Saturday, 7 November 2015

A Winter's Afternoon !

Being born and bred in Dartford , that mythical bird in my experience the 'Dartford Warbler' always attracts my attention when ever I hear its name mentioned in birding reports.

This very attractive warbler first identified in Britain, it is said, after a pair were shot in Bexley heath near Dartford in Kent.

Identification was attributed to John Latham in 1773, an English physician, naturalist and author.
He discovered and named three species of birds after local areas – the Dartford Warbler, the Sandwich Tern and the Kentish Plover, I have often wondered how these birds got their names with Kentish connotations, now I know.

Fate of the Dartford Warbler was very tentative, their skins and eggs were sought by collectors, loss of heathland through various reasons, all led to their downfall, and sadly there extinction from the Dartford area in the early twentieth century.

As a young boy I was totally oblivious to this fact, no wonder I never saw one.

It was not until February 2000 that I got my first brief glimpse of a Dartford Warbler, it was associating with a couple of Stonechats at Lade Gravel pits near Dungeness. a very special sighting for me, and one that I still remember quite clearly.

 Fifteen years later, 2015 and the report of a Dartford Warbler, possibly two at Rainham RSPB  just across the river from Dartford, was an irresistible temptation, I had to go and look for it.

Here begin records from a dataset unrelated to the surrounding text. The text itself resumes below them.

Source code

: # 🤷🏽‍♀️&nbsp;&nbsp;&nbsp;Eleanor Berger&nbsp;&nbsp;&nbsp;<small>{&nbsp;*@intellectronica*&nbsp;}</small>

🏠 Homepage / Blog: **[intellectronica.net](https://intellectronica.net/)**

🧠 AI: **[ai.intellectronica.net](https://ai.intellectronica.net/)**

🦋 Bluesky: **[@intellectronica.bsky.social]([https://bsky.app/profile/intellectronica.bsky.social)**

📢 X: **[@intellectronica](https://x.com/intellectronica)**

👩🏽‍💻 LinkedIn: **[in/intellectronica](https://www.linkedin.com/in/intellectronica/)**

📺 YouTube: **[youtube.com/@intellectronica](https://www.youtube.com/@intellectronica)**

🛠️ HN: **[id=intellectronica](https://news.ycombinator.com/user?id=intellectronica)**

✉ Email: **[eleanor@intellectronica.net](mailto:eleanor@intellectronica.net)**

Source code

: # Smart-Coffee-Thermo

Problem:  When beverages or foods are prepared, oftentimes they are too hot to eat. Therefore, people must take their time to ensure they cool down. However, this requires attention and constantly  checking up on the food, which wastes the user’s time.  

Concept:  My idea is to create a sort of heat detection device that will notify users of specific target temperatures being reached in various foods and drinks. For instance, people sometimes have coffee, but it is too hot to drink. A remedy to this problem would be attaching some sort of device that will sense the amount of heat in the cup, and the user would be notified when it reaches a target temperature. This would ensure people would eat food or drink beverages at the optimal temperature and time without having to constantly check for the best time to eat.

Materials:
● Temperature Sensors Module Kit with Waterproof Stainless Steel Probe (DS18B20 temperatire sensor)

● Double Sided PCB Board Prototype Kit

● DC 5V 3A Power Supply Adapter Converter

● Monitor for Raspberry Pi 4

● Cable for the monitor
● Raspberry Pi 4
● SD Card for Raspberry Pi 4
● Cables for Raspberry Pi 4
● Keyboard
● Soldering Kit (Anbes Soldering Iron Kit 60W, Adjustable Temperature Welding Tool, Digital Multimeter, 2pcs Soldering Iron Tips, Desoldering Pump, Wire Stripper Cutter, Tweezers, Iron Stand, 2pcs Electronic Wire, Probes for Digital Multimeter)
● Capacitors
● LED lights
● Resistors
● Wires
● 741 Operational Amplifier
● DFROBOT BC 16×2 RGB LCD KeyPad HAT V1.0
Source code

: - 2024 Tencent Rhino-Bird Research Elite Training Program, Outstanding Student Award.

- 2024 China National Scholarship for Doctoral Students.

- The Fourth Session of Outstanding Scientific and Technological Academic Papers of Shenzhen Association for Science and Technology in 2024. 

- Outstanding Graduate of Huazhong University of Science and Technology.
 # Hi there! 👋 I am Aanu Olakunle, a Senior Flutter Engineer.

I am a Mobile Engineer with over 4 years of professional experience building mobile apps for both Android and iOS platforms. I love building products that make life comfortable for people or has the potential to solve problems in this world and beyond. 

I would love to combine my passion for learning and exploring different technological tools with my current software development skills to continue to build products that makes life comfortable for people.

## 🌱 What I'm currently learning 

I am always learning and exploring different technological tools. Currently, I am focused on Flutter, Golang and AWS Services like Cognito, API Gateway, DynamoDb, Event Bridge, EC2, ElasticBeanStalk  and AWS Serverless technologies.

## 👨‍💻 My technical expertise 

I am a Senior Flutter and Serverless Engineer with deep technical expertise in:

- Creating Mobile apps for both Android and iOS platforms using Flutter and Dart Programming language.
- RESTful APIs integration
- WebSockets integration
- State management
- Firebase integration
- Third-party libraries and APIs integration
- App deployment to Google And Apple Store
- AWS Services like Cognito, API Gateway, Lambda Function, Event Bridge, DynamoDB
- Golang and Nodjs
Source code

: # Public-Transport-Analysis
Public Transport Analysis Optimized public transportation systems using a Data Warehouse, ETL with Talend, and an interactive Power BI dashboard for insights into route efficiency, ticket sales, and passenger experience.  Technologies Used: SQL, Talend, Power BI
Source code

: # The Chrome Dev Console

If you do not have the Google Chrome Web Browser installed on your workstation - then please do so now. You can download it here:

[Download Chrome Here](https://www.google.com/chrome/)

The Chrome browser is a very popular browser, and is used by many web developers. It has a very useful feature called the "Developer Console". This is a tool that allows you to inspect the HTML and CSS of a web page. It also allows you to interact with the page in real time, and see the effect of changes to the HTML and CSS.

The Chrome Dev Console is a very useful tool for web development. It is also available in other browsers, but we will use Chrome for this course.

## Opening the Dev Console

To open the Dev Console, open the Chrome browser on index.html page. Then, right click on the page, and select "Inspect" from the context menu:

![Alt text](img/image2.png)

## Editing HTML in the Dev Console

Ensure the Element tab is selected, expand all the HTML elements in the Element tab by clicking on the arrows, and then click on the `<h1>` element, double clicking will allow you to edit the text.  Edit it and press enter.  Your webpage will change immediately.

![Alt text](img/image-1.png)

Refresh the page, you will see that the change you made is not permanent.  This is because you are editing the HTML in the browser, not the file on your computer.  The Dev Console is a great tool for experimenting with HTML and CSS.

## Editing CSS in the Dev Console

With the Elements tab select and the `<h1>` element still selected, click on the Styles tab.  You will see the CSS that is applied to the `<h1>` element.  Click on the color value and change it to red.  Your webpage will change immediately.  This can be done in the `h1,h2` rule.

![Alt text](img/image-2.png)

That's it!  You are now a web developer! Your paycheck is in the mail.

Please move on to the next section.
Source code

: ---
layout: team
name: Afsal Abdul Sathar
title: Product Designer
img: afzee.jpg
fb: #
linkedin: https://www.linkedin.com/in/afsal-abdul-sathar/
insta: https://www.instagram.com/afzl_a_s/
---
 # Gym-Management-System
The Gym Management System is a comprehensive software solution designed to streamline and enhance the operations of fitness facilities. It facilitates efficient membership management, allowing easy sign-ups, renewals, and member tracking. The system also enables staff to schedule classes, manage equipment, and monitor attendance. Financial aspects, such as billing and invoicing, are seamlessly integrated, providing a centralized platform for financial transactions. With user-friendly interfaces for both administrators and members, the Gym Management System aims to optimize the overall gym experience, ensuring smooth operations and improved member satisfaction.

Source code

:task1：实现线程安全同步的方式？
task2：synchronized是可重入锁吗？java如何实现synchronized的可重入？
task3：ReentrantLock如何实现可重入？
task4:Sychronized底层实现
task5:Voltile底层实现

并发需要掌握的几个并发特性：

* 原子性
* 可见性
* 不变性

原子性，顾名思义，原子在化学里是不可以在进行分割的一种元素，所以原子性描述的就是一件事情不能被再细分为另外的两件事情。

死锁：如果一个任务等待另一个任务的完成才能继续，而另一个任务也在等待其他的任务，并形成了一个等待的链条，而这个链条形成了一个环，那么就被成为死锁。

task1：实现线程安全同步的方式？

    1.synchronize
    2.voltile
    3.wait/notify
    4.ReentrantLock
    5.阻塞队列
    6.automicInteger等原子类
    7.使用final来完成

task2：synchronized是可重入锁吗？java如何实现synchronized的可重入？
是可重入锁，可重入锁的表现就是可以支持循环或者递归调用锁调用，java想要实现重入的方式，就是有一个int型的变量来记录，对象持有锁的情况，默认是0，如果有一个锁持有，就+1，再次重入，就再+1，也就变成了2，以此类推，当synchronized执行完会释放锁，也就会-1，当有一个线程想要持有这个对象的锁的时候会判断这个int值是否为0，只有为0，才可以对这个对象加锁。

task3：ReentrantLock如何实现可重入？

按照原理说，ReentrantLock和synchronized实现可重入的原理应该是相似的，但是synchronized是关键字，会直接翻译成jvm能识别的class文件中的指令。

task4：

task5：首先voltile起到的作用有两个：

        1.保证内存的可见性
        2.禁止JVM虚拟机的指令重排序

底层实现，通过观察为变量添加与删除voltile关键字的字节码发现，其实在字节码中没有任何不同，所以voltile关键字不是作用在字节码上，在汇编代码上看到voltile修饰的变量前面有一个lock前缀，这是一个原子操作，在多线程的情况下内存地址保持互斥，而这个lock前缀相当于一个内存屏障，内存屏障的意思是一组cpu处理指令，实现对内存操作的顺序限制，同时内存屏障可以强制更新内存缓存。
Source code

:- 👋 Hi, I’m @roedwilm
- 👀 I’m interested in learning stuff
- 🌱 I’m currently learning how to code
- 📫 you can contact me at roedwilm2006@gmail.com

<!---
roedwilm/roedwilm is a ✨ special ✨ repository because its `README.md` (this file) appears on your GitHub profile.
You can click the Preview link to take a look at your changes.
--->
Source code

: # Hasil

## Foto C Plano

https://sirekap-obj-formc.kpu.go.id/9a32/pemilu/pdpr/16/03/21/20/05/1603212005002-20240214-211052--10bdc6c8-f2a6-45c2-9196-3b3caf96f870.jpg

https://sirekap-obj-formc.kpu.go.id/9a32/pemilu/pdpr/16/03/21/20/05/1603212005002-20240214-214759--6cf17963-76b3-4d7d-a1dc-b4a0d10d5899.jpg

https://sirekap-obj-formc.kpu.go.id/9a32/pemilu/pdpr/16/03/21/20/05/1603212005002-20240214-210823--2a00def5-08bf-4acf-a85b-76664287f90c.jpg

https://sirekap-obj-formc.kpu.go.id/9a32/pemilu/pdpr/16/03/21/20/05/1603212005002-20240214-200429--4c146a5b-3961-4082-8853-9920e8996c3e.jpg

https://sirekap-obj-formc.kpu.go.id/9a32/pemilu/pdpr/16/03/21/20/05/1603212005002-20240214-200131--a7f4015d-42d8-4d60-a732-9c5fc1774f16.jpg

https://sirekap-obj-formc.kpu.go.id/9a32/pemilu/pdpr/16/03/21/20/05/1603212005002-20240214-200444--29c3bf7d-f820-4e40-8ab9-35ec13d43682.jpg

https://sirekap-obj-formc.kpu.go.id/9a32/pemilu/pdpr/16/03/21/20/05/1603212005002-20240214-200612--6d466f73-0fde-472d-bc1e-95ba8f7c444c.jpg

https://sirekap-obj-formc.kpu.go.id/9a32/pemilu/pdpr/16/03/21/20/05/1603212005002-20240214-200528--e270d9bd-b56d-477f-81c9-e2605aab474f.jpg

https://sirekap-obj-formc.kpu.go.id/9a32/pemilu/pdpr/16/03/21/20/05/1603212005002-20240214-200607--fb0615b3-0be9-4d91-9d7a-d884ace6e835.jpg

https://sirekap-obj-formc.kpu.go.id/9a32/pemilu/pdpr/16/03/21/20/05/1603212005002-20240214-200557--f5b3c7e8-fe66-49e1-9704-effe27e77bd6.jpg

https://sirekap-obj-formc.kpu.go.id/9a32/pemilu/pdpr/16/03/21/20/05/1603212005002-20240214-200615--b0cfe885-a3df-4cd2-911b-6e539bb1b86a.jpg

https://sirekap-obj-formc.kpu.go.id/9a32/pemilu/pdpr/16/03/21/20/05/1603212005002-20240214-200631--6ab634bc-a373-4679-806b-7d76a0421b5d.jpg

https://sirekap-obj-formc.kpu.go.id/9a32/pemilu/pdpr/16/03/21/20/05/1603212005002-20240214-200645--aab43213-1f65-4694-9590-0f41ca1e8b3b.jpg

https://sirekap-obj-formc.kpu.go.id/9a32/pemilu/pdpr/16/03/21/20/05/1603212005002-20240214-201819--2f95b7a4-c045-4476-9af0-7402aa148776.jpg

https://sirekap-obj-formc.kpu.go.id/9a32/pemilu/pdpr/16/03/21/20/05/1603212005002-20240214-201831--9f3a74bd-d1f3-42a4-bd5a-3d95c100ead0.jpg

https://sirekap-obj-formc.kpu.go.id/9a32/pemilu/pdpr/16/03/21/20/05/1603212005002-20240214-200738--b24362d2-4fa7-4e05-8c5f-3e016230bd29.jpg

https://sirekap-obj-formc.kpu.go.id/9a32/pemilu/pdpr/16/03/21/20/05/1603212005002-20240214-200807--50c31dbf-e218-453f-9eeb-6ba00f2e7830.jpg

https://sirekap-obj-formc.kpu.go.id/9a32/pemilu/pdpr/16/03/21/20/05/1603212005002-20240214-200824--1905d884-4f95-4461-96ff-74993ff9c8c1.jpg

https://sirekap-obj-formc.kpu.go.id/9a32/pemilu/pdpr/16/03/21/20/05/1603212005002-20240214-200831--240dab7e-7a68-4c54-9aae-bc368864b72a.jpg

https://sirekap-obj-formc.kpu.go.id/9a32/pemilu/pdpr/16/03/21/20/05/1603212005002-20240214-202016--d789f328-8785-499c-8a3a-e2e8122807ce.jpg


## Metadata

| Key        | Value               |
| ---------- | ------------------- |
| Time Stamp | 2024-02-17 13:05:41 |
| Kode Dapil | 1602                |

My first attempt was unsuccessful, I found the right area where the Dartford Warbler had been seen associating with stonechats, plenty of Stonechats to be seen but no Dartford Warbler.

Stonechat male
Stonechat female
Feeling slightly deflated, I moved off to have a look around the reserve, and hopefully see a Short Eared Owl, no such luck none to be seen. Compensation in the form of a distant Water Pipit in front of the 'Shooting Butts hide ' was nice to see.

Water Pipit
Water pipit & Wigeon.
Water Pipit & Teal
Water pipit & Shoveller
The following days the marsh was enshrouded in a thick mist, but a afternoon of sunshine lured me back to Rainham in the hope that the Dartford Warblers were still there.
 I returned to the area near the Ken Barrett hide determined to see the warbler this time, conditions were good, lots of Stonechats around, only problem was the sun shinning directly towards the camera.
After a short wait, a glimpse of the warbler as it flew along the fence line, quickly diving for cover and disappearing.
Another short wait and there it was perched on some low shrub, long tail in the cocked position, dark red of its breast clearly visible, it was moving along through the scrub with two Stonechats, allowing me some good views before it flew off  low and disappeared into a clump of bramble.
 Satisfied that I had seen the Dartford Warbler in all its glory I decided to walk around the reserve  in the hope of an Owl sighting.
As I set off , I final view of the Warbler perched high in the bramble, I tried to photograph it but the sun was against me, and it soon disappeared again.

A bad photograph of a Dartford Warbler
At the far end of the reserve near the Dragonfly pools a distant Short Eared Owl could be seen.

Short Eared Owl
Fortunately for me, it turned towards me and flew directly over me giving me some lovely views of this spectacular Owl.

Short Eared Owl
Other interesting sightings on this beautiful winter's afternoon included a few Migrant Hawkers flying around a willow tree within the marsh area. The rear view of  Weasel as it bounded down the track away from me, and the head of the Barn Owl peering out of its Owl Box

Migrant Hawker
I would of loved to have got a decent photograph of that Dartford Warbler, I may get another opportunity,a shame the warblers didn't fly across the Thames to Dartford, now that would have been a bit special.

 I can feel a visit to Dunwich Heath in Suffolk,coming on in the very near future. where the chances of seeing Dartford Warblers are much better,


  1. Just fabulous shots of fabulous birds! Goosander and pochard are the most exotic visitors to my local town lake however.

    1. Thanks Si for your kind comments, although photos very poor, photography can be very frustrating when the images are not as you expect, more practice required I feel.
      How I would like to see some Goosander on our local lakes, very scarce down here.